The outputs/best/ directory saves the complete artifacts of the best iteration, facilitating direct deployment or further analysis:

  • model.espdl — The best quantized model file, ready for esp-dl deployment.

  • metrics.json — Evaluation metrics of the best iteration.

  • setting.json — The complete quantization configuration of the best iteration (consistent with the Best setting in final_report.md).

  • iteration_index.json — Metadata pointing to the best iteration.

Below is an example of metrics.json for the best iteration:

{
  "_primary_key": "top1",
  "_primary_value": 71.5,
  "metric_direction": "max",
  "top1": 71.5,
  "top5": 89.45
}

And an example of setting.json:

{
  "iteration_id": 8,
  "rationale": "Phase 3 lever 3c: Fusion alignment for elementwise ops...",
  "calib_algorithm": "kl",
  "tqt_optimization": { "enabled": true, "lr": 1e-05, "steps": 500, ... },
  "fusion_alignment": { "align_elementwise_to": "Align to Large" }
}

Tip

You can directly copy the Python snippet from final_report.md into your production code to reproduce the optimal configuration, without manually assembling parameters.

Troubleshooting

ModuleNotFoundError: No module named 'pandas' (or pandas / scipy / tqdm)

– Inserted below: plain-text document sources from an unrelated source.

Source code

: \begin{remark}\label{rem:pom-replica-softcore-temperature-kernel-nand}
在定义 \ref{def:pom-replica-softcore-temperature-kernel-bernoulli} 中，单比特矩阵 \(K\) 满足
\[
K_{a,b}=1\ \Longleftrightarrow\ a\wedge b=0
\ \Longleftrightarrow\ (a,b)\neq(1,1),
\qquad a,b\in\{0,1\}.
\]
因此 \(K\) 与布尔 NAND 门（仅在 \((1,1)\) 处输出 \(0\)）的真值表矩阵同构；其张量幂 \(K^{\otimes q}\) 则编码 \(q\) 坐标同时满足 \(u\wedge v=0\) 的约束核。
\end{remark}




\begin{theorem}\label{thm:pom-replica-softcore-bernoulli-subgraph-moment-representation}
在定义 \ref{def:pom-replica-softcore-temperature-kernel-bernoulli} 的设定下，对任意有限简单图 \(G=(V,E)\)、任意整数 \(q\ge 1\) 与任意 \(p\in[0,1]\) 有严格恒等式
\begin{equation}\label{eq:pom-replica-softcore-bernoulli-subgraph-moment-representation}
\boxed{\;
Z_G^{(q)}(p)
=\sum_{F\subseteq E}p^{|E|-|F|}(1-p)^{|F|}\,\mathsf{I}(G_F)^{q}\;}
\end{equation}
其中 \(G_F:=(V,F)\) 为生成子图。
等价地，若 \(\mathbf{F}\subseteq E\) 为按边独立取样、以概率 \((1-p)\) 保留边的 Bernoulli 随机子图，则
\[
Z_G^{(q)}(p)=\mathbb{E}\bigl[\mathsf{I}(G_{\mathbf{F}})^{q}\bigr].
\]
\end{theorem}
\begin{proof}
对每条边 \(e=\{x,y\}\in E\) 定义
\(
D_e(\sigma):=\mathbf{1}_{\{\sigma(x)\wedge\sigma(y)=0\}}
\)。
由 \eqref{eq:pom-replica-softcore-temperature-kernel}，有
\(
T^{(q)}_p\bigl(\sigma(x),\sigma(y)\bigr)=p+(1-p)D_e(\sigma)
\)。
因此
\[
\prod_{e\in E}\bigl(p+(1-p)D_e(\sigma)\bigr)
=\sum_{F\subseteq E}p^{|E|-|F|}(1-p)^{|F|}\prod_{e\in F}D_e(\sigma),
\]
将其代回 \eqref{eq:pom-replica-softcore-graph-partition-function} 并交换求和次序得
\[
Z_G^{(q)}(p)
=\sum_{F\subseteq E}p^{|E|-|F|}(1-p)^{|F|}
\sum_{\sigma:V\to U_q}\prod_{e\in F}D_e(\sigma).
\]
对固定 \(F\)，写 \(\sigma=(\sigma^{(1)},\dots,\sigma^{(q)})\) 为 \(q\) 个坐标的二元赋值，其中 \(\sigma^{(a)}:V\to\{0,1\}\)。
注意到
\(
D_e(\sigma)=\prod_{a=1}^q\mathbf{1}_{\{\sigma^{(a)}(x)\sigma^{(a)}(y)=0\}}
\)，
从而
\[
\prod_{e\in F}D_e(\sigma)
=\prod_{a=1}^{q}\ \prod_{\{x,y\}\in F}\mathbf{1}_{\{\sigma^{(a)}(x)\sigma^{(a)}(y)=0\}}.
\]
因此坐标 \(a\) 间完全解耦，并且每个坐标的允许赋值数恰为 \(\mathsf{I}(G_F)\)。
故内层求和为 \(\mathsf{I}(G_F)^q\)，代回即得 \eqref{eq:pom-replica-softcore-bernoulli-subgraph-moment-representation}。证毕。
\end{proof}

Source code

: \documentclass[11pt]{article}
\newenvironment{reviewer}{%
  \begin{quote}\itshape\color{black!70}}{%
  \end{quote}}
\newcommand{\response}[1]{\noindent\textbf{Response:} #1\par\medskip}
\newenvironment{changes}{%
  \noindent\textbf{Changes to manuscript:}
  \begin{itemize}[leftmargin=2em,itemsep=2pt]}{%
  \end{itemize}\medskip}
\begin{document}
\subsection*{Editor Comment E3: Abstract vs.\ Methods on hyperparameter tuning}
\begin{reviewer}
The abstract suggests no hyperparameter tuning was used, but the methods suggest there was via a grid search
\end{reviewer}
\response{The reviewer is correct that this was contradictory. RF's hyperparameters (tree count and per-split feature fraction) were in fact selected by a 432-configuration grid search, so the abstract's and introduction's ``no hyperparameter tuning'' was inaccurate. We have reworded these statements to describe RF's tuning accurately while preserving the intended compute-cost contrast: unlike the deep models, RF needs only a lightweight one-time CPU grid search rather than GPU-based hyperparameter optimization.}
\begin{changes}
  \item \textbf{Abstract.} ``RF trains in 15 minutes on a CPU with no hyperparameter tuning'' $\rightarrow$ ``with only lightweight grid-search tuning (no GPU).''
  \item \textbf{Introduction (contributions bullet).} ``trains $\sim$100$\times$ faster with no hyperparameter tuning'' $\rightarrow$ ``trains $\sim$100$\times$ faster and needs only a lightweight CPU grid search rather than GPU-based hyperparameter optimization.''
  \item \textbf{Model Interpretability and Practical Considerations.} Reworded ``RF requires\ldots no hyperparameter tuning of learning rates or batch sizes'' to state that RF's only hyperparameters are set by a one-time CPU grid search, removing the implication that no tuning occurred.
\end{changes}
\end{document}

The skill’s additional dependencies are not installed. Run in the skill directory:

pip install -r assets/extra_requirements.txt
KeyError: 'primary_metric' or AssertionError: primary_metric=... not in metrics=...

The key set in QUANT_CONFIG["primary_metric"] does not match the dict key actually returned by evaluate(). Please align both and rerun.

OSError: [Errno 2] No such file or directory: '.../user_quant.py'

The skill cannot find the contract file. Confirm that: - Your current working directory contains user_quant.py; or - You explicitly specified the correct relative/absolute path in the instruction.

A certain iteration takes extremely long (TQT / LSQ / blockwise reconstruction)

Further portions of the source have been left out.